I love my house. It is my sanctuary, my refuge, my temple of solitude and peace. And I have no doubt that it was given to me to heal, and as it is healed, so am I. It's a great exchange. Giving and receiving is one in truth.

What else is up?

A show in December, 2015.  I'm three-quarters finished with the pieces. I have two more to complete this summer and I'm ready. I'm averaging about two shows per year, and with that, I am satisfied, and grateful.

Books. A stack that I have to get to. So it will be many evenings, after working on the house and in the garden, of gin and tonics and some good reads. Rachel Carson's Silent Spring, been on the reading agenda for over a year. Charles Eisenstein's The More Beautiful World Our Hearts Know is Possible; Resistance Against Empire, by Derrick Jensen; Hemenway's  Gaia's Garden, all about permaculture and the urban gardener.

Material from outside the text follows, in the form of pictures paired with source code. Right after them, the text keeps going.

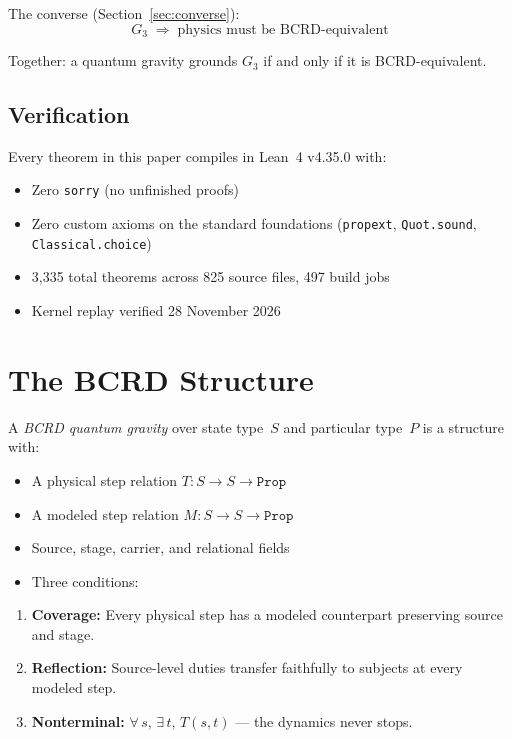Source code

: The converse (Section~\ref{sec:converse}):
\begin{equation}\label{eq:converse}
G_3 \;\Longrightarrow\; \text{physics must be BCRD-equivalent}
\end{equation}

Together: a quantum gravity grounds $G_3$ if and only if it is BCRD-equivalent.

\subsection{Verification}

Every theorem in this paper compiles in Lean~4 v4.35.0 with:
\begin{itemize}
\item Zero \texttt{sorry} (no unfinished proofs)
\item Zero custom axioms on the standard foundations (\texttt{propext}, \texttt{Quot.sound}, \texttt{Classical.choice})
\item 3{,}335 total theorems across 825 source files, 497 build jobs
\item Kernel replay verified 28 November 2026
\end{itemize}

\section{The BCRD Structure}\label{sec:bcrd}

\begin{definition}[BCRDIsQG]\label{def:bcrd}
A \emph{BCRD quantum gravity} over state type~$S$ and particular type~$P$ is a structure with:
\begin{itemize}
\item A physical step relation $T : S \to S \to \texttt{Prop}$
\item A modeled step relation $M : S \to S \to \texttt{Prop}$
\item Source, stage, carrier, and relational fields
\item Three conditions:
\end{itemize}
\begin{enumerate}
\item \textbf{Coverage:} Every physical step has a modeled counterpart preserving source and stage.
\item \textbf{Reflection:} Source-level duties transfer faithfully to subjects at every modeled step.
\item \textbf{Nonterminal:} $\forall\, s,\, \exists\, t,\, T(s, t)$ --- the dynamics never stops.
\end{enumerate}
\end{definition}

Relationships! My children. I'll hang with my daughter and daughter-in-law, my grandchildren. Take in tapas and the Eastern Market in DC. with my son. Visit sisters and brothers. Take in a wedding and there's plenty birthdays to celebrate! 

It's a divine unfolding going on here.










Wednesday, January 14, 2015

Tonight I am working on the text for the Sessions in Shifting, and ideas or information, however one wants to put it, always come to me when I am putting together something that is for a learning purpose (or in this case an unlearning purpose). Sometimes the information that comes to me has nothing to do with what I am writing. I just think that it is when I am in that zone of nonresistance, the communication flows so much easier.

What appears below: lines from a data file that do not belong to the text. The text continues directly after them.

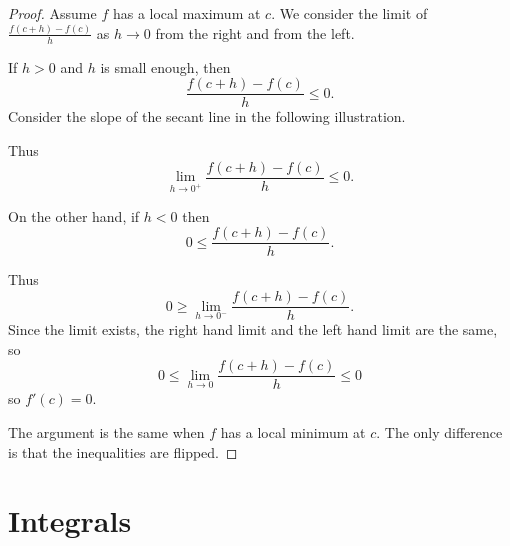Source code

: \documentclass[11pt]{book}
\numberwithin{example}{chapter}
\begin{document}
\begin{proof}
Assume $f$ has a local maximum at $c$.  We consider the limit of $\frac{f(c+h)-f(c)}{h}$ as $h\to 0$ from the right and from the left.  

If $h>0$ and $h$ is small enough, then 
$$\frac{f(c+h)-f(c)}{h}\leq 0.$$
Consider the slope of the secant line in the following illustration.

\begin{center}
\end{center}

Thus $$\lim_{h\to 0^+}\frac{f(c+h)-f(c)}{h}\leq 0.$$

On the other hand, if $h<0$ then 
$$0\leq \frac{f(c+h)-f(c)}{h}.$$


\begin{center}
\end{center}
Thus $$0\geq \lim_{h\to 0^-}\frac{f(c+h)-f(c)}{h}.$$
Since the limit exists, the right hand limit and the left hand limit are the same, so 
$$0\leq \lim_{h\to 0}\frac{f(c+h)-f(c)}{h} \leq 0$$
so $f'(c)=0$.

The argument is the same when $f$ has a local minimum at $c$.  The only difference is that the inequalities are flipped.  

\end{proof}








\chapter{Integrals}  
\end{document}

But what came to me tonight was this idea about time. I felt like 2014 flew by, and I have heard other people make the same or similar comment. There is a dialogue in A Course of Love and A Course in Miracles about time. In ACIM, time is defined as a learning interval: it's the time it takes one to become aware of who they are. All life experience "in time" is engagement in lessons that are designed to bring about the awakening. Once that awakening takes place, there is no longer a  need for time. In ACOL time is used to complete the transitioning from the state of separation to the state of Unity Consciousness. ACOL takes one through this transition in The Treatises and in The Dialogues. 

Some of the guidance includes recognizing when one is acting, mostly from habit, from beliefs in the separation. It's called "running into your old self." I do this a lot, and it is what I am focusing on now. Like with this idea of time. I have begun to experience this dismantling of time. It's not like how I thought it was going to be. At first, it is emotionally painful and disorienting. Some depression comes with it, and I think this is because those structures that I based my life on have been deconstructed, and are no more. And I wouldn't go back, couldn't go back, and rebuild them anyway. They were all based on illusions/falsehoods.

Anyway, what I am finding disorienting is nothing but mind's response to absence of those structures. It's totally about thinking, and that is why ACOL says that all thought, as you have known it, must cease, or else...well, I will spend the rest of my days in this transitioning, and I simply cannot bear that.

So I will say it again. Tonight, while I was working on the Sessions, I received some communication: I've come too far, and I can't turn back now; and there ain't shit in that old world, that old life that I would turn back too. Nothing.